Aqueles mesmos cidadãos pagam impostos e têm o direito de terem subsídio do Estado com extrema urgência. Ninguém pode dormir na rua com tranquilidade vendo suas antigas casas desmoronadas.

**Quero deixar também meu repúdio ao editorial elitista e pró-empresarial do jornal O Estado de S. Paulo. Só mais uma prova de que a elite não está nem aí pro país e nem pretende fazer nada para mudá-lo. O argumento utilizado é típico da burguesia que desconhece a realidade das ruas de pedra.

Para quem quiser ler o relato de quem acompanhou
in loco a situação dos moradores do Capão, dê um pulo na página de Ferréz.

Quem está por fora do que está acontecendo na periferia de São Paulo, leia aqui a matéria da Folha.

Como o cidadão pobre sempre é negligenciado pela pérfida Justiça brasileira, espero que os moradores encontrem alguma solução, encontre abrigos enquanto os mandatários do país e do estado dormem tranquilamente em seus casarões. Tenham consigo aquela frase dos Racionais: "onde estiver, seja lá como for, tenham fé porque até em lixão nasce flor".

Infelizmente, é isso que lhes resta.

***Em tempo: reli o texto e vi que continha vários erros de gramática. É isso que dá escrever às pressas. Já corrigi os devidos erros e peço desculpas aos leitores que sofreram para entender o que dizia essas linhas. Os erros já foram ajustados.

Compartilhe este Post:
MySpace Agregar a Technorati Agregar a Google Agregar a Yahoo! Adicionar ao Blogblogs

4 Atemporalizados:

Márcia W. disse...

Tiago,
erros de gramática ou de atordoamento?
Eu, pelo menos, (ainda) fico desequilibrada lendo/vendo essas truculências....

Daniel Silva disse...

Só poderia entender realmente essa dor, se fosse uma deles. Imagina você sem saber de nada, chegar em seu lar e ver apenas destroços pelo chão e fumaça, li no Metro que familias receberiam para voltar as suas cidades de origem, mas e a vida delas? O emprego? Voltaram para que, para passar fome na caatinga do nordeste? Sem palavras...
Apesar de ser fictício, o post foi muito bem escrito.

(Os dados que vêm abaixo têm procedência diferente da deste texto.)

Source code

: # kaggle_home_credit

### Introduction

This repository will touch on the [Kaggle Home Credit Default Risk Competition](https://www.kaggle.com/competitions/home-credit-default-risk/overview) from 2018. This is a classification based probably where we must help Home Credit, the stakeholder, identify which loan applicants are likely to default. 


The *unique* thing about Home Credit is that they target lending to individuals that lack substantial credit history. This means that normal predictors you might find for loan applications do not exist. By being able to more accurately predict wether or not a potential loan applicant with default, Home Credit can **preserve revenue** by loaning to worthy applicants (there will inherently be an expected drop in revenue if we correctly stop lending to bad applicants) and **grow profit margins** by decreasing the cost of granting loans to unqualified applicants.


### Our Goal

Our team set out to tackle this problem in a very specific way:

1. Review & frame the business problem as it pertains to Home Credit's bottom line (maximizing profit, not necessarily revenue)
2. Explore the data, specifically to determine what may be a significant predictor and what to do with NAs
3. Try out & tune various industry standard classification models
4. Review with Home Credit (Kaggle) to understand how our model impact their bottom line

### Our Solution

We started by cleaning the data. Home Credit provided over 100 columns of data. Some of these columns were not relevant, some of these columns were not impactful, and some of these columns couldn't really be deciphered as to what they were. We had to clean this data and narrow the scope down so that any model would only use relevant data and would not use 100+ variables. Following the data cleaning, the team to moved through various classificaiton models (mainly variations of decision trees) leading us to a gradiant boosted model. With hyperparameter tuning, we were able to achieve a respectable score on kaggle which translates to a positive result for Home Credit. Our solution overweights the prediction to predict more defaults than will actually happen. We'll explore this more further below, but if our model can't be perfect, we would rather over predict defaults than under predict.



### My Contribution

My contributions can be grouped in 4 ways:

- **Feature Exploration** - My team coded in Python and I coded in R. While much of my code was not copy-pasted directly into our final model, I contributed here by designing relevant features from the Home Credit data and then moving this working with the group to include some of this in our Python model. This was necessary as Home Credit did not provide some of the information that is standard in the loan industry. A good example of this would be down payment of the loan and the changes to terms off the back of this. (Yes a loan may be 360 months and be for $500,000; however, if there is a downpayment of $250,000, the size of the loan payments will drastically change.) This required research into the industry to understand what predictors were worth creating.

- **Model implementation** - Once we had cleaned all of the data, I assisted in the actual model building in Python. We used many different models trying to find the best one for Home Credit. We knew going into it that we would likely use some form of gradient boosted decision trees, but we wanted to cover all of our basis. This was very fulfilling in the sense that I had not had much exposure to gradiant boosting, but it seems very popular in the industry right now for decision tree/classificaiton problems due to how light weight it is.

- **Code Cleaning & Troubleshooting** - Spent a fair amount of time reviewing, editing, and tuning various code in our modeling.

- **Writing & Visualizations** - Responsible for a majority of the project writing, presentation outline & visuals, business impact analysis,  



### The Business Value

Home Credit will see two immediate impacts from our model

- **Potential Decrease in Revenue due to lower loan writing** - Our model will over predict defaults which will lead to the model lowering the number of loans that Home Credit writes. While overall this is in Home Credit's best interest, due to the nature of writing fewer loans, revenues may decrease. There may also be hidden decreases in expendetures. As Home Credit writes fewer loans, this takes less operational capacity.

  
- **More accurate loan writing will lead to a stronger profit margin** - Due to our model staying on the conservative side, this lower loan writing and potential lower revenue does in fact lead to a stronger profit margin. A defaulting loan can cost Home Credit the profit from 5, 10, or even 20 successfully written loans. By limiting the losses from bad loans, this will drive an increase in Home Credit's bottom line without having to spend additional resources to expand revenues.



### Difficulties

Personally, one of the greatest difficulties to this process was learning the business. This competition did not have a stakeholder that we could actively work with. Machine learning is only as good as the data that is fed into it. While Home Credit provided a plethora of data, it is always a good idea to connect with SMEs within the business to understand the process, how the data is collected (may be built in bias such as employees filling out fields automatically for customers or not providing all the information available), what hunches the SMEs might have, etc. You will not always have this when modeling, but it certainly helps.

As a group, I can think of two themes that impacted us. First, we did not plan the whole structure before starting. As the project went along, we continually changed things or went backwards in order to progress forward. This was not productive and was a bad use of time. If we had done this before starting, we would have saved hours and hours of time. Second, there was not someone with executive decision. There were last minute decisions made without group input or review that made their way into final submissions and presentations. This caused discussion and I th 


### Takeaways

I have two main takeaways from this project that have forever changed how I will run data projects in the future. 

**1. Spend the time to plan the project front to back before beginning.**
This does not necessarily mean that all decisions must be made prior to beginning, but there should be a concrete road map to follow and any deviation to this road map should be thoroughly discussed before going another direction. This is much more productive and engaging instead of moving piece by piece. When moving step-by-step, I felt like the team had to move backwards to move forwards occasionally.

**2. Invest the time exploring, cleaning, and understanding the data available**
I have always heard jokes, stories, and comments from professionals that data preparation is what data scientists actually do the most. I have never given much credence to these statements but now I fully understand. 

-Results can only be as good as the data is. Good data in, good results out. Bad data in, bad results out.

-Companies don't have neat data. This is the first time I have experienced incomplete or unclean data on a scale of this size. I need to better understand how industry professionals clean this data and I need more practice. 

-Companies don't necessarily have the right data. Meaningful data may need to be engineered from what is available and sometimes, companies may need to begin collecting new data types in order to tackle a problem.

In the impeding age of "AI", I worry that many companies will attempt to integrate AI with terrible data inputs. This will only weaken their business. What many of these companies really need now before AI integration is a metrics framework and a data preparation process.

Tiago Ferreira da Silva disse...

Márcia,

Os tratores já fizeram questão de destroçar todo o equilíbrio do Capão.

Daí, só restou atordoamento.

Tiago Ferreira da Silva disse...

Daniel,

Valiosa essa tua informação. Eles despejam o pessoal daqui com toda aquela fúria antimigratória, mas esquecem que os mesmos que têm barracos em favelas são aqueles que servem o cafézinho pros patrões, aqueles que limpam a privada suja de merda da elite mandatária...

E o pior é que rola um argumento que clama por acabar com as favelas em SP. Olha que sem noção! Se é pra acabar com as favelas mandando aqueles que moram nela para as suas terras de origem, que todos eles vão à MERDA! Isso mesmo...

E ainda reclamam da discrepância social, do aumento da violência. São atitudes fascistas e pró-empresariais, que nem o editorial do Estadão que está linkado no texto, que fazem do Brasil um 'Brazil' que não existe, que não se sustenta e que piora o sistema da realidade a qual o verdadeiro BraSil está inserido.